Keep us posted Bitz, I'll get out on someone elses boat so the info would be good.

That east wind is really creating some chop on the East side of kelley's Island and the Marblehead Lighthouse....be safe.


----------



## laker-dynasty (Jun 18, 2014)

Engine back in action (my dumb ass pinched off a vaccum line??) while checking the oil reservoir Thursday prior to heading out.

Anyway...

Fishing report, caught nothing at the Lighthouse on Friday, then moved up NE of Kelleys, no bite there either and it was treacherous conditions 4' to 6' waves out there. Moved in and took cover over by Ballast Island, that's where the magic happened. 4 of us hit for God near 180-200 perch, we were choosy on size and managed to grab our limit with only 8" perch or better. Some junk, but the ratio was doable. Only in the last 45 minutes did we grab a few we had been tossing because we were running out of minnows.

P.S. Friday night after figuring the boat out i only caught 7 perch in 2 hours in 26' 3-400 yds off the Marblehead lighthouse. Conditions were terrible, but I like that spot. Better days ahead....

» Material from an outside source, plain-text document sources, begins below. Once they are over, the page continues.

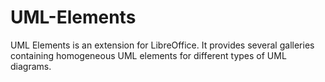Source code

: # UML-Elements
UML Elements is an extension for LibreOffice. It provides several galleries containing homogeneous UML elements for different types of UML diagrams.

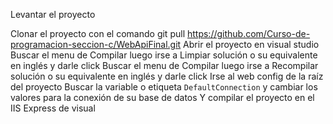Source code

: Levantar el proyecto

Clonar el proyecto con el comando git pull https://github.com/Curso-de-programacion-seccion-c/WebApiFinal.git
Abrir el proyecto en visual studio
Buscar el menu de Compilar luego irse a Limpiar solución o su equivalente en inglés y darle click
Buscar el menu de Compilar luego irse a Recompilar solución o su equivalente en inglés y darle click
Irse al web config de la raíz del proyecto
Buscar la variable o etiqueta `DefaultConnection` y cambiar los valores para la conexión de su base de datos
Y compilar el proyecto en el IIS Express de visual
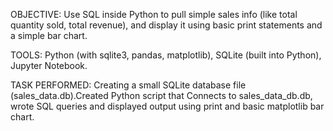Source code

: OBJECTIVE: Use SQL inside Python to pull simple sales info (like total quantity sold, total revenue), and display it using basic print statements and a simple bar chart.

TOOLS:
Python (with sqlite3, pandas, matplotlib),
SQLite (built into Python),
Jupyter Notebook.

TASK PERFORMED: 
Creating a small SQLite database file (sales_data.db).Created Python script that Connects to sales_data_db.db, wrote SQL queries and displayed output using print and basic matplotlib bar chart.
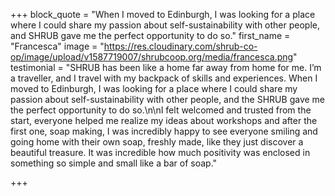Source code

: +++
block_quote = "When I moved to Edinburgh, I was looking for a place where I could share my passion about self-sustainability with other people, and SHRUB gave me the perfect opportunity to do so."
first_name = "Francesca"
image = "https://res.cloudinary.com/shrub-co-op/image/upload/v1587719007/shrubcoop.org/media/francesca.png"
testimonial = "SHRUB has been like a home far away from home for me. I’m a traveller, and I travel with my backpack of skills and experiences. When I moved to Edinburgh, I was looking for a place where I could share my passion about self-sustainability with other people, and the SHRUB gave me the perfect opportunity to do so.\n\nI felt welcomed and trusted from the start, everyone helped me realize my ideas about workshops and after the first one, soap making, I was incredibly happy to see everyone smiling and going home with their own soap, freshly made, like they just discover a beautiful treasure. It was incredible how much positivity was enclosed in something so simple and small like a bar of soap."

+++
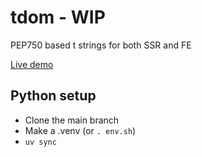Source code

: # tdom - WIP

PEP750 based t strings for both SSR and FE

[Live demo](https://webreflection.github.io/tdom/src/)

## Python setup

- Clone the main branch
- Make a .venv (or `. env.sh`)
- `uv sync`
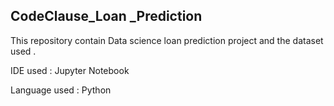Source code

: ## CodeClause_Loan _Prediction

This repository contain Data science  loan prediction project  and the dataset used .

IDE used : Jupyter Notebook

Language used : Python
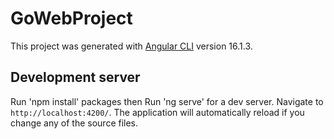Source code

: # GoWebProject

This project was generated with [Angular CLI](https://github.com/angular/angular-cli) version 16.1.3.

## Development server

Run 'npm install' packages then
Run 'ng serve' for a dev server. Navigate to `http://localhost:4200/`. The application will automatically reload if you change any of the source files.

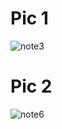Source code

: # Pic 1 

![note3](https://github.com/Sakib-203-15-3883/Note_App-CURD-with-react-native/assets/126604780/8513feb7-0fdf-458a-afe8-88373a9e3e25)

# Pic 2 


![note6](https://github.com/Sakib-203-15-3883/Note_App-CURD-with-react-native/assets/126604780/4c994875-5783-40ff-bc4a-b81f77d9b081)
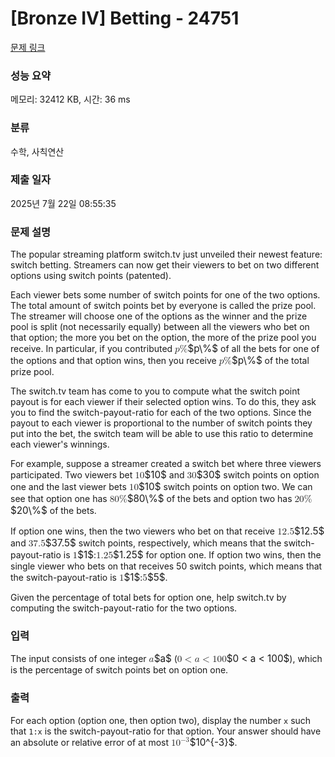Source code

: # [Bronze IV] Betting - 24751 

[문제 링크](https://www.acmicpc.net/problem/24751) 

### 성능 요약

메모리: 32412 KB, 시간: 36 ms

### 분류

수학, 사칙연산

### 제출 일자

2025년 7월 22일 08:55:35

### 문제 설명

<p>The popular streaming platform switch.tv just unveiled their newest feature: switch betting.  Streamers can now get their viewers to bet on two different options using switch points (patented).</p>

<p>Each viewer bets some number of switch points for one of the two options. The total amount of switch points bet by everyone is called the prize pool. The streamer will choose one of the options as the winner and the prize pool is split (not necessarily equally) between all the viewers who bet on that option; the more you bet on the option, the more of the prize pool you receive. In particular, if you contributed <mjx-container class="MathJax" jax="CHTML" style="font-size: 109%; position: relative;"><mjx-math class="MJX-TEX" aria-hidden="true"><mjx-mi class="mjx-i"><mjx-c class="mjx-c1D45D TEX-I"></mjx-c></mjx-mi><mjx-mi class="mjx-n"><mjx-c class="mjx-c25"></mjx-c></mjx-mi></mjx-math><mjx-assistive-mml unselectable="on" display="inline"><math xmlns="http://www.w3.org/1998/Math/MathML"><mi>p</mi><mi mathvariant="normal">%</mi></math></mjx-assistive-mml><span aria-hidden="true" class="no-mathjax mjx-copytext">$p\%$</span></mjx-container> of all the bets for one of the options and that option wins, then you receive <mjx-container class="MathJax" jax="CHTML" style="font-size: 109%; position: relative;"><mjx-math class="MJX-TEX" aria-hidden="true"><mjx-mi class="mjx-i"><mjx-c class="mjx-c1D45D TEX-I"></mjx-c></mjx-mi><mjx-mi class="mjx-n"><mjx-c class="mjx-c25"></mjx-c></mjx-mi></mjx-math><mjx-assistive-mml unselectable="on" display="inline"><math xmlns="http://www.w3.org/1998/Math/MathML"><mi>p</mi><mi mathvariant="normal">%</mi></math></mjx-assistive-mml><span aria-hidden="true" class="no-mathjax mjx-copytext">$p\%$</span></mjx-container> of the total prize pool.</p>

<p>The switch.tv team has come to you to compute what the switch point payout is for each viewer if their selected option wins. To do this, they ask you to find the switch-payout-ratio for each of the two options. Since the payout to each viewer is proportional to the number of switch points they put into the bet, the switch team will be able to use this ratio to determine each viewer's winnings.</p>

<p>For example, suppose a streamer created a switch bet where three viewers participated. Two viewers bet <mjx-container class="MathJax" jax="CHTML" style="font-size: 109%; position: relative;"><mjx-math class="MJX-TEX" aria-hidden="true"><mjx-mn class="mjx-n"><mjx-c class="mjx-c31"></mjx-c><mjx-c class="mjx-c30"></mjx-c></mjx-mn></mjx-math><mjx-assistive-mml unselectable="on" display="inline"><math xmlns="http://www.w3.org/1998/Math/MathML"><mn>10</mn></math></mjx-assistive-mml><span aria-hidden="true" class="no-mathjax mjx-copytext">$10$</span></mjx-container> and <mjx-container class="MathJax" jax="CHTML" style="font-size: 109%; position: relative;"><mjx-math class="MJX-TEX" aria-hidden="true"><mjx-mn class="mjx-n"><mjx-c class="mjx-c33"></mjx-c><mjx-c class="mjx-c30"></mjx-c></mjx-mn></mjx-math><mjx-assistive-mml unselectable="on" display="inline"><math xmlns="http://www.w3.org/1998/Math/MathML"><mn>30</mn></math></mjx-assistive-mml><span aria-hidden="true" class="no-mathjax mjx-copytext">$30$</span></mjx-container> switch points on option one and the last viewer bets <mjx-container class="MathJax" jax="CHTML" style="font-size: 109%; position: relative;"><mjx-math class="MJX-TEX" aria-hidden="true"><mjx-mn class="mjx-n"><mjx-c class="mjx-c31"></mjx-c><mjx-c class="mjx-c30"></mjx-c></mjx-mn></mjx-math><mjx-assistive-mml unselectable="on" display="inline"><math xmlns="http://www.w3.org/1998/Math/MathML"><mn>10</mn></math></mjx-assistive-mml><span aria-hidden="true" class="no-mathjax mjx-copytext">$10$</span></mjx-container> switch points on option two. We can see that option one has <mjx-container class="MathJax" jax="CHTML" style="font-size: 109%; position: relative;"><mjx-math class="MJX-TEX" aria-hidden="true"><mjx-mn class="mjx-n"><mjx-c class="mjx-c38"></mjx-c><mjx-c class="mjx-c30"></mjx-c></mjx-mn><mjx-mi class="mjx-n"><mjx-c class="mjx-c25"></mjx-c></mjx-mi></mjx-math><mjx-assistive-mml unselectable="on" display="inline"><math xmlns="http://www.w3.org/1998/Math/MathML"><mn>80</mn><mi mathvariant="normal">%</mi></math></mjx-assistive-mml><span aria-hidden="true" class="no-mathjax mjx-copytext">$80\%$</span></mjx-container> of the bets and option two has <mjx-container class="MathJax" jax="CHTML" style="font-size: 109%; position: relative;"><mjx-math class="MJX-TEX" aria-hidden="true"><mjx-mn class="mjx-n"><mjx-c class="mjx-c32"></mjx-c><mjx-c class="mjx-c30"></mjx-c></mjx-mn><mjx-mi class="mjx-n"><mjx-c class="mjx-c25"></mjx-c></mjx-mi></mjx-math><mjx-assistive-mml unselectable="on" display="inline"><math xmlns="http://www.w3.org/1998/Math/MathML"><mn>20</mn><mi mathvariant="normal">%</mi></math></mjx-assistive-mml><span aria-hidden="true" class="no-mathjax mjx-copytext">$20\%$</span></mjx-container> of the bets.</p>

<p>If option one wins, then the two viewers who bet on that receive <mjx-container class="MathJax" jax="CHTML" style="font-size: 109%; position: relative;"><mjx-math class="MJX-TEX" aria-hidden="true"><mjx-mn class="mjx-n"><mjx-c class="mjx-c31"></mjx-c><mjx-c class="mjx-c32"></mjx-c><mjx-c class="mjx-c2E"></mjx-c><mjx-c class="mjx-c35"></mjx-c></mjx-mn></mjx-math><mjx-assistive-mml unselectable="on" display="inline"><math xmlns="http://www.w3.org/1998/Math/MathML"><mn>12.5</mn></math></mjx-assistive-mml><span aria-hidden="true" class="no-mathjax mjx-copytext">$12.5$</span></mjx-container> and <mjx-container class="MathJax" jax="CHTML" style="font-size: 109%; position: relative;"><mjx-math class="MJX-TEX" aria-hidden="true"><mjx-mn class="mjx-n"><mjx-c class="mjx-c33"></mjx-c><mjx-c class="mjx-c37"></mjx-c><mjx-c class="mjx-c2E"></mjx-c><mjx-c class="mjx-c35"></mjx-c></mjx-mn></mjx-math><mjx-assistive-mml unselectable="on" display="inline"><math xmlns="http://www.w3.org/1998/Math/MathML"><mn>37.5</mn></math></mjx-assistive-mml><span aria-hidden="true" class="no-mathjax mjx-copytext">$37.5$</span></mjx-container> switch points, respectively, which means that the switch-payout-ratio is <mjx-container class="MathJax" jax="CHTML" style="font-size: 109%; position: relative;"><mjx-math class="MJX-TEX" aria-hidden="true"><mjx-mn class="mjx-n"><mjx-c class="mjx-c31"></mjx-c></mjx-mn></mjx-math><mjx-assistive-mml unselectable="on" display="inline"><math xmlns="http://www.w3.org/1998/Math/MathML"><mn>1</mn></math></mjx-assistive-mml><span aria-hidden="true" class="no-mathjax mjx-copytext">$1$</span></mjx-container>:<mjx-container class="MathJax" jax="CHTML" style="font-size: 109%; position: relative;"><mjx-math class="MJX-TEX" aria-hidden="true"><mjx-mn class="mjx-n"><mjx-c class="mjx-c31"></mjx-c><mjx-c class="mjx-c2E"></mjx-c><mjx-c class="mjx-c32"></mjx-c><mjx-c class="mjx-c35"></mjx-c></mjx-mn></mjx-math><mjx-assistive-mml unselectable="on" display="inline"><math xmlns="http://www.w3.org/1998/Math/MathML"><mn>1.25</mn></math></mjx-assistive-mml><span aria-hidden="true" class="no-mathjax mjx-copytext">$1.25$</span></mjx-container> for option one. If option two wins, then the single viewer who bets on that receives 50 switch points, which means that the switch-payout-ratio is <mjx-container class="MathJax" jax="CHTML" style="font-size: 109%; position: relative;"><mjx-math class="MJX-TEX" aria-hidden="true"><mjx-mn class="mjx-n"><mjx-c class="mjx-c31"></mjx-c></mjx-mn></mjx-math><mjx-assistive-mml unselectable="on" display="inline"><math xmlns="http://www.w3.org/1998/Math/MathML"><mn>1</mn></math></mjx-assistive-mml><span aria-hidden="true" class="no-mathjax mjx-copytext">$1$</span></mjx-container>:<mjx-container class="MathJax" jax="CHTML" style="font-size: 109%; position: relative;"><mjx-math class="MJX-TEX" aria-hidden="true"><mjx-mn class="mjx-n"><mjx-c class="mjx-c35"></mjx-c></mjx-mn></mjx-math><mjx-assistive-mml unselectable="on" display="inline"><math xmlns="http://www.w3.org/1998/Math/MathML"><mn>5</mn></math></mjx-assistive-mml><span aria-hidden="true" class="no-mathjax mjx-copytext">$5$</span></mjx-container>.</p>

<p>Given the percentage of total bets for option one, help switch.tv by computing the switch-payout-ratio for the two options.</p>

### 입력 

 <p>The input consists of one integer <mjx-container class="MathJax" jax="CHTML" style="font-size: 109%; position: relative;"><mjx-math class="MJX-TEX" aria-hidden="true"><mjx-mi class="mjx-i"><mjx-c class="mjx-c1D44E TEX-I"></mjx-c></mjx-mi></mjx-math><mjx-assistive-mml unselectable="on" display="inline"><math xmlns="http://www.w3.org/1998/Math/MathML"><mi>a</mi></math></mjx-assistive-mml><span aria-hidden="true" class="no-mathjax mjx-copytext">$a$</span></mjx-container> (<mjx-container class="MathJax" jax="CHTML" style="font-size: 109%; position: relative;"><mjx-math class="MJX-TEX" aria-hidden="true"><mjx-mn class="mjx-n"><mjx-c class="mjx-c30"></mjx-c></mjx-mn><mjx-mo class="mjx-n" space="4"><mjx-c class="mjx-c3C"></mjx-c></mjx-mo><mjx-mi class="mjx-i" space="4"><mjx-c class="mjx-c1D44E TEX-I"></mjx-c></mjx-mi><mjx-mo class="mjx-n" space="4"><mjx-c class="mjx-c3C"></mjx-c></mjx-mo><mjx-mn class="mjx-n" space="4"><mjx-c class="mjx-c31"></mjx-c><mjx-c class="mjx-c30"></mjx-c><mjx-c class="mjx-c30"></mjx-c></mjx-mn></mjx-math><mjx-assistive-mml unselectable="on" display="inline"><math xmlns="http://www.w3.org/1998/Math/MathML"><mn>0</mn><mo><</mo><mi>a</mi><mo><</mo><mn>100</mn></math></mjx-assistive-mml><span aria-hidden="true" class="no-mathjax mjx-copytext">$0 < a < 100$</span></mjx-container>), which is the percentage of switch points bet on option one.</p>

### 출력 

 <p>For each option (option one, then option two), display the number <code>x</code> such that <code>1:x</code> is the switch-payout-ratio for that option. Your answer should have an absolute or relative error of at most <mjx-container class="MathJax" jax="CHTML" style="font-size: 109%; position: relative;"><mjx-math class="MJX-TEX" aria-hidden="true"><mjx-msup><mjx-mn class="mjx-n"><mjx-c class="mjx-c31"></mjx-c><mjx-c class="mjx-c30"></mjx-c></mjx-mn><mjx-script style="vertical-align: 0.393em;"><mjx-texatom size="s" texclass="ORD"><mjx-mo class="mjx-n"><mjx-c class="mjx-c2212"></mjx-c></mjx-mo><mjx-mn class="mjx-n"><mjx-c class="mjx-c33"></mjx-c></mjx-mn></mjx-texatom></mjx-script></mjx-msup></mjx-math><mjx-assistive-mml unselectable="on" display="inline"><math xmlns="http://www.w3.org/1998/Math/MathML"><msup><mn>10</mn><mrow data-mjx-texclass="ORD"><mo>−</mo><mn>3</mn></mrow></msup></math></mjx-assistive-mml><span aria-hidden="true" class="no-mathjax mjx-copytext">$10^{-3}$</span></mjx-container>.</p>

Sunday looks to be stellar weather for being on the lake doing WHATEVER you like to do


----------



## laker-dynasty (Jun 18, 2014)

Anyone else?


----------



## aquaholic2 (Feb 17, 2010)

Going to give it a go Monday morning, where were you in relation top Ballast..?


----------



## laker-dynasty (Jun 18, 2014)

1/2 mile NW of Ballast.

But, we hit the same location today and it was deadly slow with the few we did catch coming in the too tiny to keep range. 

We had heard (Highway Bait) that the spots were NW of Kelleys, Weather Buoy and the Green buoy in PC. We headed NW of Kelleys first, got there before a pack could form. Then we made a mistake. We were in 42' well short of the pack (1 mile away), we hit for a dozen the first hour and 15 minutes, nothing GREAT but the size was nice. We thought, why not move into the pack and see if we can pickup the pace. Wrong. We caught the dozen in the first spot, then only 12 more over the next 4.5 hours. Little to no wind, bugs and flies were horrible.

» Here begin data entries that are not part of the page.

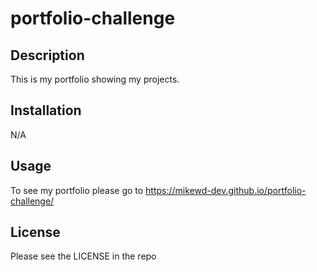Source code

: # portfolio-challenge

## Description

This is my portfolio showing my projects.

## Installation

N/A

## Usage
To see my portfolio please go to https://mikewd-dev.github.io/portfolio-challenge/

## License
Please see the LICENSE in the repo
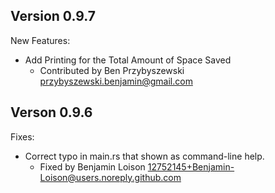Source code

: 

Version 0.9.7
------------------------------------

New Features:

* Add Printing for the Total Amount of Space Saved
    - Contributed by Ben Przybyszewski <przybyszewski.benjamin@gmail.com>


Verson 0.9.6
------------------------------------

Fixes:

* Correct typo in main.rs that shown as command-line help.
    - Fixed by Benjamin Loison <12752145+Benjamin-Loison@users.noreply.github.com>
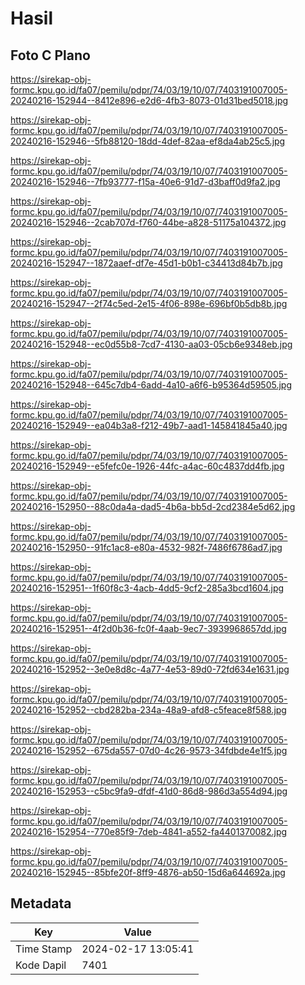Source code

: # Hasil

## Foto C Plano

https://sirekap-obj-formc.kpu.go.id/fa07/pemilu/pdpr/74/03/19/10/07/7403191007005-20240216-152944--8412e896-e2d6-4fb3-8073-01d31bed5018.jpg

https://sirekap-obj-formc.kpu.go.id/fa07/pemilu/pdpr/74/03/19/10/07/7403191007005-20240216-152946--5fb88120-18dd-4def-82aa-ef8da4ab25c5.jpg

https://sirekap-obj-formc.kpu.go.id/fa07/pemilu/pdpr/74/03/19/10/07/7403191007005-20240216-152946--7fb93777-f15a-40e6-91d7-d3baff0d9fa2.jpg

https://sirekap-obj-formc.kpu.go.id/fa07/pemilu/pdpr/74/03/19/10/07/7403191007005-20240216-152946--2cab707d-f760-44be-a828-51175a104372.jpg

https://sirekap-obj-formc.kpu.go.id/fa07/pemilu/pdpr/74/03/19/10/07/7403191007005-20240216-152947--1872aaef-df7e-45d1-b0b1-c34413d84b7b.jpg

https://sirekap-obj-formc.kpu.go.id/fa07/pemilu/pdpr/74/03/19/10/07/7403191007005-20240216-152947--2f74c5ed-2e15-4f06-898e-696bf0b5db8b.jpg

https://sirekap-obj-formc.kpu.go.id/fa07/pemilu/pdpr/74/03/19/10/07/7403191007005-20240216-152948--ec0d55b8-7cd7-4130-aa03-05cb6e9348eb.jpg

https://sirekap-obj-formc.kpu.go.id/fa07/pemilu/pdpr/74/03/19/10/07/7403191007005-20240216-152948--645c7db4-6add-4a10-a6f6-b95364d59505.jpg

https://sirekap-obj-formc.kpu.go.id/fa07/pemilu/pdpr/74/03/19/10/07/7403191007005-20240216-152949--ea04b3a8-f212-49b7-aad1-145841845a40.jpg

https://sirekap-obj-formc.kpu.go.id/fa07/pemilu/pdpr/74/03/19/10/07/7403191007005-20240216-152949--e5fefc0e-1926-44fc-a4ac-60c4837dd4fb.jpg

https://sirekap-obj-formc.kpu.go.id/fa07/pemilu/pdpr/74/03/19/10/07/7403191007005-20240216-152950--88c0da4a-dad5-4b6a-bb5d-2cd2384e5d62.jpg

https://sirekap-obj-formc.kpu.go.id/fa07/pemilu/pdpr/74/03/19/10/07/7403191007005-20240216-152950--91fc1ac8-e80a-4532-982f-7486f6786ad7.jpg

https://sirekap-obj-formc.kpu.go.id/fa07/pemilu/pdpr/74/03/19/10/07/7403191007005-20240216-152951--1f60f8c3-4acb-4dd5-9cf2-285a3bcd1604.jpg

https://sirekap-obj-formc.kpu.go.id/fa07/pemilu/pdpr/74/03/19/10/07/7403191007005-20240216-152951--4f2d0b36-fc0f-4aab-9ec7-3939968657dd.jpg

https://sirekap-obj-formc.kpu.go.id/fa07/pemilu/pdpr/74/03/19/10/07/7403191007005-20240216-152952--3e0e8d8c-4a77-4e53-89d0-72fd634e1631.jpg

https://sirekap-obj-formc.kpu.go.id/fa07/pemilu/pdpr/74/03/19/10/07/7403191007005-20240216-152952--cbd282ba-234a-48a9-afd8-c5feace8f588.jpg

https://sirekap-obj-formc.kpu.go.id/fa07/pemilu/pdpr/74/03/19/10/07/7403191007005-20240216-152952--675da557-07d0-4c26-9573-34fdbde4e1f5.jpg

https://sirekap-obj-formc.kpu.go.id/fa07/pemilu/pdpr/74/03/19/10/07/7403191007005-20240216-152953--c5bc9fa9-dfdf-41d0-86d8-986d3a554d94.jpg

https://sirekap-obj-formc.kpu.go.id/fa07/pemilu/pdpr/74/03/19/10/07/7403191007005-20240216-152954--770e85f9-7deb-4841-a552-fa4401370082.jpg

https://sirekap-obj-formc.kpu.go.id/fa07/pemilu/pdpr/74/03/19/10/07/7403191007005-20240216-152945--85bfe20f-8ff9-4876-ab50-15d6a644692a.jpg


## Metadata

| Key        | Value               |
| ---------- | ------------------- |
| Time Stamp | 2024-02-17 13:05:41 |
| Kode Dapil | 7401                |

Let me know how you do Monday, evening trips are bound to happen this week so I'd be curious to know if that spot heats up. So far hit and miss.

Thx


----------



## lyman68 (Mar 1, 2008)

Small fish but alot of them west side of rattle snake saturday, A littie better two miles south of green sunday.


----------



## fishdealer04 (Aug 27, 2006)

lyman68 said:


> Small fish but alot of them west side of rattle snake saturday, A littie better two miles south of green sunday.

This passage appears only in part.